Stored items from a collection

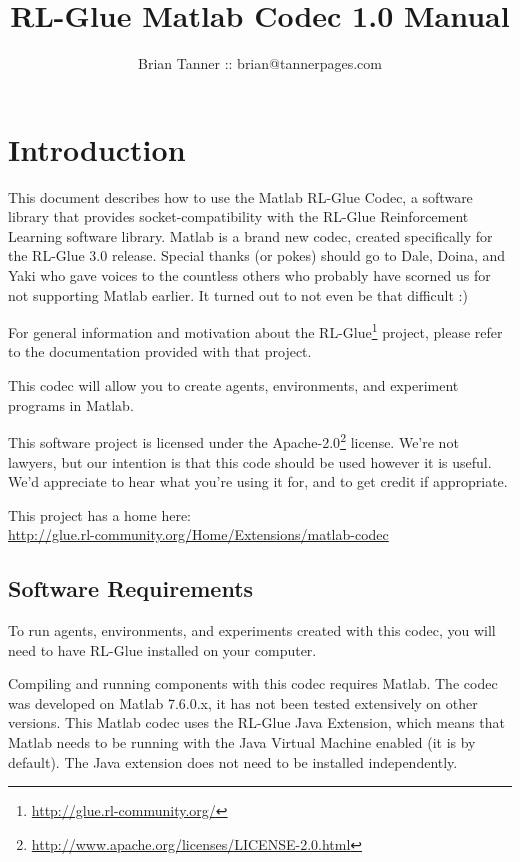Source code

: \documentclass[11pt]{article}
\title{RL-Glue Matlab Codec 1.0 Manual }
\author{Brian Tanner :: brian@tannerpages.com}
\date{}
\begin{document}
\maketitle
\tableofcontents

\section{Introduction}

This document describes how to use the Matlab RL-Glue Codec, a software library that provides socket-compatibility with the RL-Glue Reinforcement Learning software library.  Matlab is a brand new codec, created specifically for the RL-Glue 3.0 release.  Special thanks (or pokes) should go to Dale, Doina, and Yaki who gave voices to the countless others who probably
have scorned us for not supporting Matlab earlier.  It turned out to not even be that difficult :)

For general information and motivation about the RL-Glue\footnote{\url{http://glue.rl-community.org/}} project, please refer to the documentation provided with that project.

This codec will allow you to create agents, environments, and experiment programs in Matlab.

This software project is licensed under the Apache-2.0\footnote{\url{http://www.apache.org/licenses/LICENSE-2.0.html}} license. We're not lawyers, but our intention is that this code 
should be used however it is useful.  We'd appreciate to hear what you're using it for, and to get credit if appropriate.

This project has a home here:\\
\url{http://glue.rl-community.org/Home/Extensions/matlab-codec}


\subsection{Software Requirements}
To run agents, environments, and experiments created with this codec, you will need to have RL-Glue installed on your computer.

Compiling and running components with this codec requires Matlab.  The codec was developed on Matlab 7.6.0.x, it has not been tested extensively on other versions.  This Matlab codec uses the RL-Glue Java Extension, which means that Matlab needs to be running with the Java Virtual Machine enabled (it is by default).  The Java extension does not need to be installed independently.
\end{document}

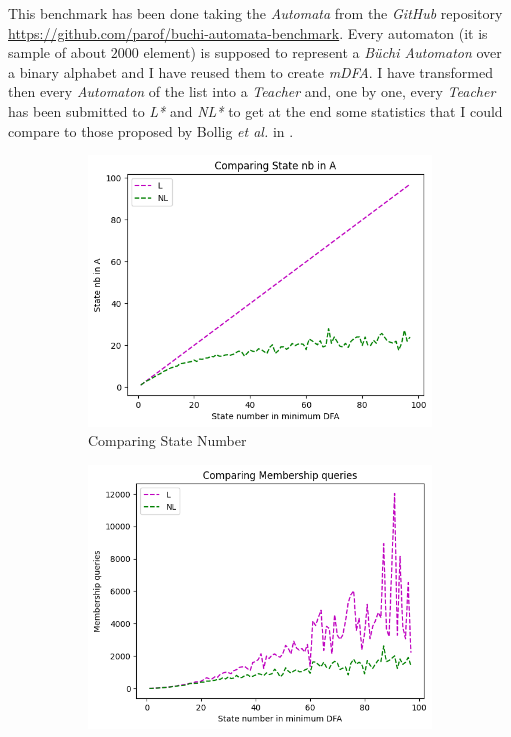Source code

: This benchmark has been done taking the \textit{Automata} from the \textit{GitHub} repository \url{https://github.com/parof/buchi-automata-benchmark}. Every automaton (it is sample of about $2000$ element) is supposed to represent a \textit{Büchi Automaton} over a binary alphabet and I have reused them to create \textit{mDFA}. I have transformed then every \textit{Automaton} of the list into a \textit{Teacher} and, one by one, every \textit{Teacher} has been submitted to \textit{L*} and \textit{NL*} to get at the end some statistics that I could compare to those proposed by Bollig \textit{et al.} in \cite{NLPaper}.

\begin{figure}[!htb]
  \centering
  \begin{subfigure}[b]{0.3\textwidth}
    \includegraphics[width=\textwidth]{../statistics/plots/BenchMark/State nb in A.png}
    \caption{Comparing State Number}
    \label{fig:StateBenchMarkCompare}
  \end{subfigure}
  \begin{subfigure}[b]{0.3\textwidth}
    \includegraphics[width=\textwidth]{../statistics/plots/BenchMark/Membership queries.png}

\end{subfigure}
\end{figure}

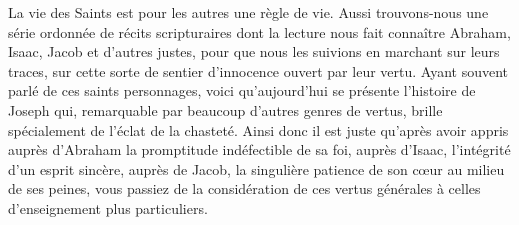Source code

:  La vie des Saints est pour les autres une règle de vie. Aussi trouvons-nous une série ordonnée de récits scripturaires dont la lecture nous fait connaître Abraham, Isaac, Jacob et d’autres justes, pour que nous les suivions en marchant sur leurs traces, sur cette sorte de sentier d’innocence ouvert par leur vertu. Ayant souvent parlé de ces saints personnages, voici qu’aujourd’hui se présente l’histoire de Joseph qui, remarquable par beaucoup d’autres genres de vertus, brille spécialement de l’éclat de la chasteté. Ainsi donc il est juste qu’après avoir appris auprès d’Abraham la promptitude indéfectible de sa foi, auprès d’Isaac, l’intégrité d’un esprit sincère, auprès de Jacob, la singulière patience de son cœur au milieu de ses peines, vous passiez de la considération de ces vertus générales à celles d’enseignement plus particuliers.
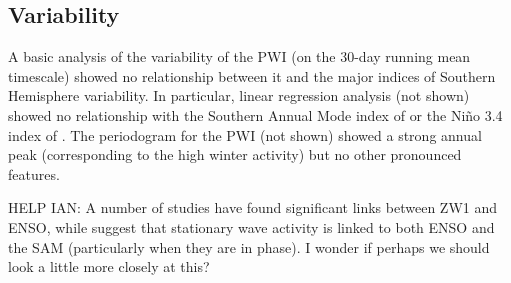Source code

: \subsection{Variability}

A basic analysis of the variability of the PWI (on the 30-day running mean timescale) showed no relationship between it and the major indices of Southern Hemisphere variability. In particular, linear regression analysis (not shown) showed no relationship with the Southern Annual Mode index of \citet{Marshall2003} or the Ni\~{n}o 3.4 index of \citet{Trenberth2001}. The periodogram for the PWI (not shown) showed a strong annual peak (corresponding to the high winter activity) but no other pronounced features.

HELP IAN: A number of studies \citep[e.g.][]{Trenberth1980,Raphael2003,Hobbs2007} have found significant links between ZW1 and ENSO, while \citet{Pezza2012} suggest that stationary wave activity is linked to both ENSO and the SAM (particularly when they are in phase). I wonder if perhaps we should look a little more closely at this? 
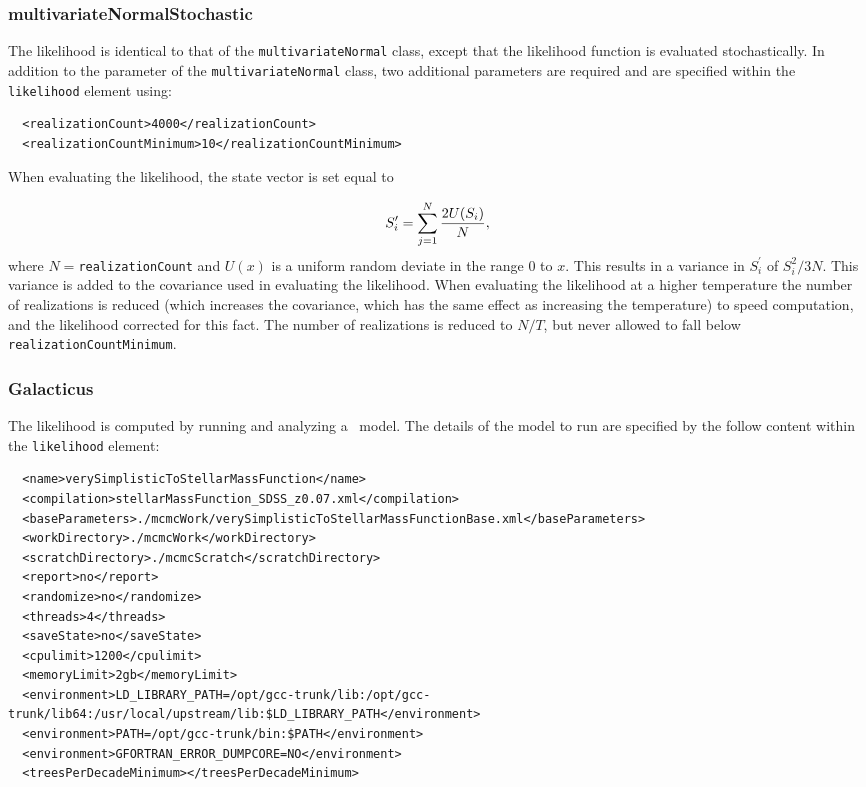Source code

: \subsubsection{multivariateNormalStochastic}

The likelihood is identical to that of the {\tt multivariateNormal} class, except that the likelihood function is evaluated stochastically. In addition to the parameter of the {\tt multivariateNormal} class, two additional parameters are required and are specified within the {\tt likelihood} element using:
\begin{verbatim}
  <realizationCount>4000</realizationCount>
  <realizationCountMinimum>10</realizationCountMinimum>
\end{verbatim}
When evaluating the likelihood, the state vector is set equal to 

\begin{equation}
 S^\prime_i = \sum_{j=1}^N {2 U(S_i) \over N},
\end{equation}
where $N=${\tt realizationCount} and $U(x)$ is a uniform random deviate in the range $0$ to $x$. This results in a variance in $S^\prime_i$ of $S_i^2/3N$. This variance is added to the covariance used in evaluating the likelihood. When evaluating the likelihood at a higher temperature the number of realizations is reduced (which increases the covariance, which has the same effect as increasing the temperature) to speed computation, and the likelihood corrected for this fact. The number of realizations is reduced to $N/T$, but never allowed to fall below {\tt realizationCountMinimum}.

\subsubsection{Galacticus}

The likelihood is computed by running and analyzing a \glc\ model. The details of the model to run are specified by the follow content within the {\tt likelihood} element:
\begin{verbatim}
  <name>verySimplisticToStellarMassFunction</name>
  <compilation>stellarMassFunction_SDSS_z0.07.xml</compilation>
  <baseParameters>./mcmcWork/verySimplisticToStellarMassFunctionBase.xml</baseParameters>
  <workDirectory>./mcmcWork</workDirectory>
  <scratchDirectory>./mcmcScratch</scratchDirectory>
  <report>no</report>
  <randomize>no</randomize>
  <threads>4</threads>
  <saveState>no</saveState>
  <cpulimit>1200</cpulimit>
  <memoryLimit>2gb</memoryLimit>
  <environment>LD_LIBRARY_PATH=/opt/gcc-trunk/lib:/opt/gcc-trunk/lib64:/usr/local/upstream/lib:$LD_LIBRARY_PATH</environment>
  <environment>PATH=/opt/gcc-trunk/bin:$PATH</environment>
  <environment>GFORTRAN_ERROR_DUMPCORE=NO</environment>
  <treesPerDecadeMinimum></treesPerDecadeMinimum>
\end{verbatim}

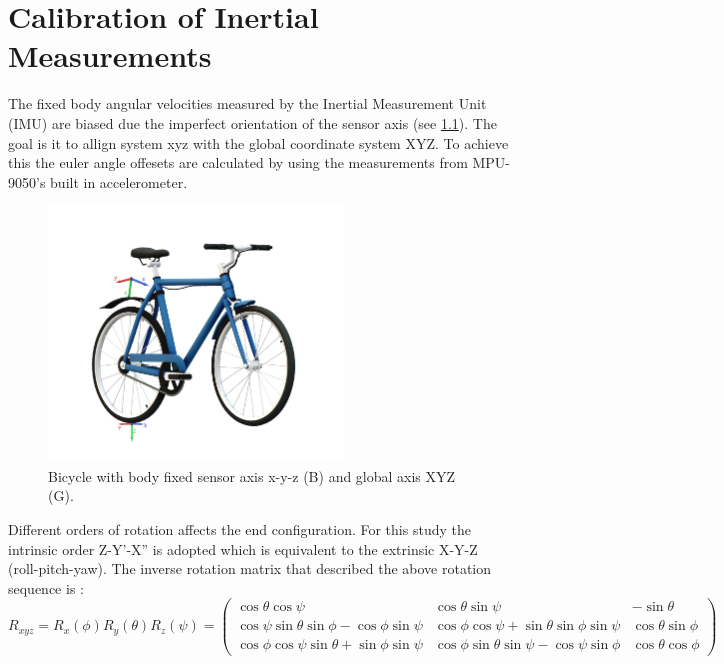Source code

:
\chapter{Calibration of Inertial Measurements} \label{app:A}

The fixed body angular velocities measured by the Inertial Measurement Unit (IMU) are biased due the imperfect orientation of the sensor axis (see \cref{fig:bike_imu}). The goal is  it to allign system xyz with the global coordinate system XYZ. To achieve this the euler angle offesets are calculated by using the measurements from MPU-9050's built in accelerometer. 

\begin{figure}[ht]
    \centering
    \includegraphics[width=0.7\textwidth]{images/whipple_axis.png}
    \caption{Bicycle with body fixed sensor axis x-y-z (B) and global axis XYZ (G). }
    \label{fig:bike_imu}
\end{figure}

Different orders of rotation affects the end configuration. For this study the intrinsic order Z-Y'-X'' is adopted which is equivalent to the extrinsic X-Y-Z (roll-pitch-yaw). The inverse rotation matrix that described the above rotation sequence is :
\begin{equation}
R_{xyz}=R_x(\phi)R_y(\theta)R_z(\psi)=\left(\begin{array}{ccc}{\cos \theta \cos \psi} & {\cos \theta \sin \psi} & {-\sin \theta} \\ {\cos \psi \sin \theta \sin \phi-\cos \phi \sin \psi} & {\cos \phi \cos \psi+\sin \theta \sin \phi \sin \psi} & {\cos \theta \sin \phi} \\ {\cos \phi \cos \psi \sin \theta+\sin \phi \sin \psi} & {\cos \phi \sin \theta \sin \psi-\cos \psi \sin \phi} & {\cos \theta \cos \phi}\end{array}\right)
    \label{eq:rotmat}
\end{equation}

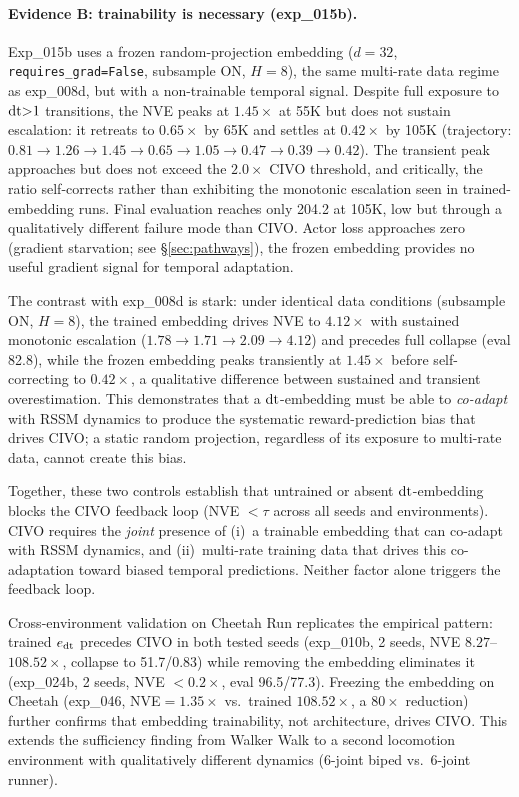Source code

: \paragraph{Evidence B: trainability is necessary (exp\_015b).}
Exp\_015b uses a frozen random-projection embedding ($d{=}32$, \texttt{requires\_grad=False}, subsample ON, $H{=}8$), the same multi-rate data regime as exp\_008d, but with a non-trainable temporal signal. Despite full exposure to $\dt{>}1$ transitions, the NVE peaks at $1.45\times$ at 55K but does not sustain escalation: it retreats to $0.65\times$ by 65K and settles at $0.42\times$ by 105K (trajectory: $0.81 \rightarrow 1.26 \rightarrow 1.45 \rightarrow 0.65 \rightarrow 1.05 \rightarrow 0.47 \rightarrow 0.39 \rightarrow 0.42$). The transient peak approaches but does not exceed the $2.0\times$ CIVO threshold, and critically, the ratio self-corrects rather than exhibiting the monotonic escalation seen in trained-embedding runs. Final evaluation reaches only 204.2 at 105K, low but through a qualitatively different failure mode than CIVO. Actor loss approaches zero (gradient starvation; see \S\ref{sec:pathways}), the frozen embedding provides no useful gradient signal for temporal adaptation.

The contrast with exp\_008d is stark: under identical data conditions (subsample ON, $H{=}8$), the trained embedding drives NVE to $4.12\times$ with sustained monotonic escalation ($1.78 \rightarrow 1.71 \rightarrow 2.09 \rightarrow 4.12$) and precedes full collapse (eval 82.8), while the frozen embedding peaks transiently at $1.45\times$ before self-correcting to $0.42\times$, a qualitative difference between sustained and transient overestimation. This demonstrates that a $\dt$-embedding must be able to \emph{co-adapt} with RSSM dynamics to produce the systematic reward-prediction bias that drives CIVO; a static random projection, regardless of its exposure to multi-rate data, cannot create this bias.

Together, these two controls establish that untrained or absent $\dt$-embedding blocks the CIVO feedback loop (NVE $< \tau$ across all seeds and environments). CIVO requires the \emph{joint} presence of (i)~a trainable embedding that can co-adapt with RSSM dynamics, and (ii)~multi-rate training data that drives this co-adaptation toward biased temporal predictions. Neither factor alone triggers the feedback loop.

Cross-environment validation on Cheetah Run replicates the empirical pattern: trained $e_{\dt}$ precedes CIVO in both tested seeds (exp\_010b, 2 seeds, NVE $8.27$--$108.52\times$, collapse to 51.7/0.83) while removing the embedding eliminates it (exp\_024b, 2 seeds, NVE $<0.2\times$, eval 96.5/77.3). Freezing the embedding on Cheetah (exp\_046, NVE${=}1.35\times$ vs.\ trained $108.52\times$, a $80\times$ reduction) further confirms that embedding trainability, not architecture, drives CIVO. This extends the sufficiency finding from Walker Walk to a second locomotion environment with qualitatively different dynamics (6-joint biped vs.\ 6-joint runner).

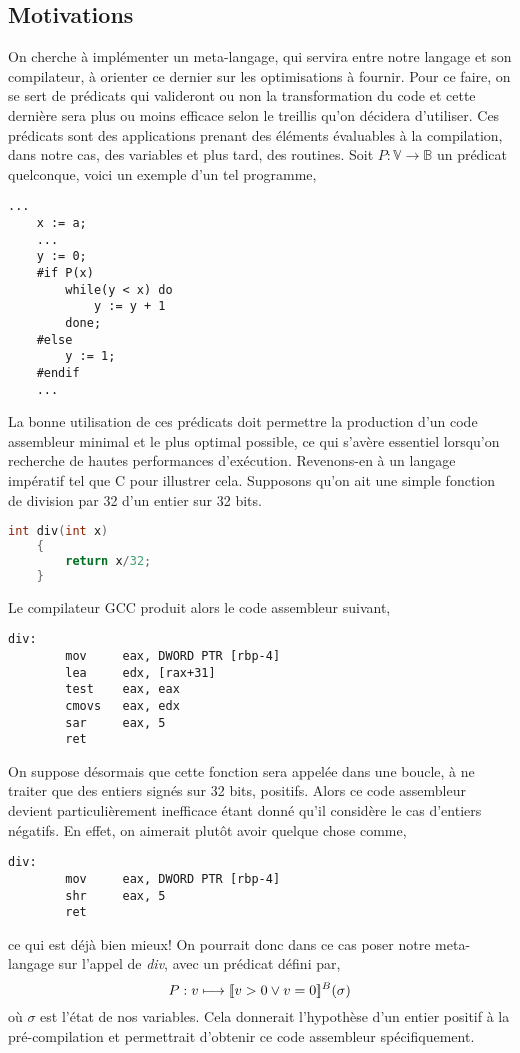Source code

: \documentclass[a4paper, 10pt]{article}
\begin{document}
\subsection{Motivations}
On cherche à implémenter un meta-langage, qui servira entre notre langage et son compilateur, à orienter
ce dernier sur les optimisations à fournir. Pour ce faire, on se sert de prédicats qui valideront ou non la
transformation du code et cette dernière sera plus ou moins efficace selon le treillis qu'on décidera d'utiliser. 
Ces prédicats sont des applications prenant des éléments évaluables à la compilation, 
dans notre cas, des variables et plus tard, des routines.
Soit $P : \mathbb{V} \longrightarrow \mathbb{B}$ un prédicat quelconque, voici un exemple d'un tel programme,
\begin{lstlisting}[tabsize=2]
	...
	x := a;
	...
	y := 0;
	#if P(x)
		while(y < x) do
			y := y + 1
		done;
	#else
		y := 1;
	#endif
	...
\end{lstlisting}
La bonne utilisation de ces prédicats doit permettre la production d'un code assembleur minimal et le plus
optimal possible, ce qui s'avère essentiel lorsqu'on recherche de hautes performances d'exécution.
Revenons-en à un langage impératif tel que C pour illustrer cela. Supposons qu'on ait une simple fonction de division 
par 32 d'un entier sur 32 bits.
\begin{lstlisting}[tabsize=2, language=c]
	int div(int x)
	{
		return x/32;
	}
\end{lstlisting}
Le compilateur GCC produit alors le code assembleur suivant,
\begin{lstlisting}[tabsize=2]
	div:
		mov     eax, DWORD PTR [rbp-4]
		lea     edx, [rax+31]
		test    eax, eax
		cmovs   eax, edx
		sar     eax, 5
		ret
\end{lstlisting}
On suppose désormais que cette fonction sera appelée dans une boucle, à ne traiter que des entiers signés sur 32 bits, positifs.
Alors ce code assembleur devient particulièrement inefficace étant donné qu'il considère le cas d'entiers
négatifs. En effet, on aimerait plutôt avoir quelque chose comme,
\begin{lstlisting}[tabsize=2]
	div:
		mov     eax, DWORD PTR [rbp-4]
		shr     eax, 5
		ret
\end{lstlisting}
ce qui est déjà bien mieux! On pourrait donc dans ce cas poser notre meta-langage sur l'appel de \textit{div}, avec un prédicat
défini par,
\[P : v \longmapsto [\![{v > 0 \vee v = 0}]\!]^{B}(\sigma)\]
où $\sigma$ est l'état de nos variables. Cela donnerait l'hypothèse d'un entier positif à la pré-compilation
et permettrait d'obtenir ce code assembleur spécifiquement.
\end{document}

▸ Try it
All lines in the entries above that hold the word "done" need to be copied.

▸ Task result
: This benchmark has been done taking the \textit{Automata} from the \textit{GitHub} repository \url{https://github.com/parof/buchi-automata-benchmark}. Every automaton (it is sample of about $2000$ element) is supposed to represent a \textit{Büchi Automaton} over a binary alphabet and I have reused them to create \textit{mDFA}. I have transformed then every \textit{Automaton} of the list into a \textit{Teacher} and, one by one, every \textit{Teacher} has been submitted to \textit{L*} and \textit{NL*} to get at the end some statistics that I could compare to those proposed by Bollig \textit{et al.} in \cite{NLPaper}.
		done;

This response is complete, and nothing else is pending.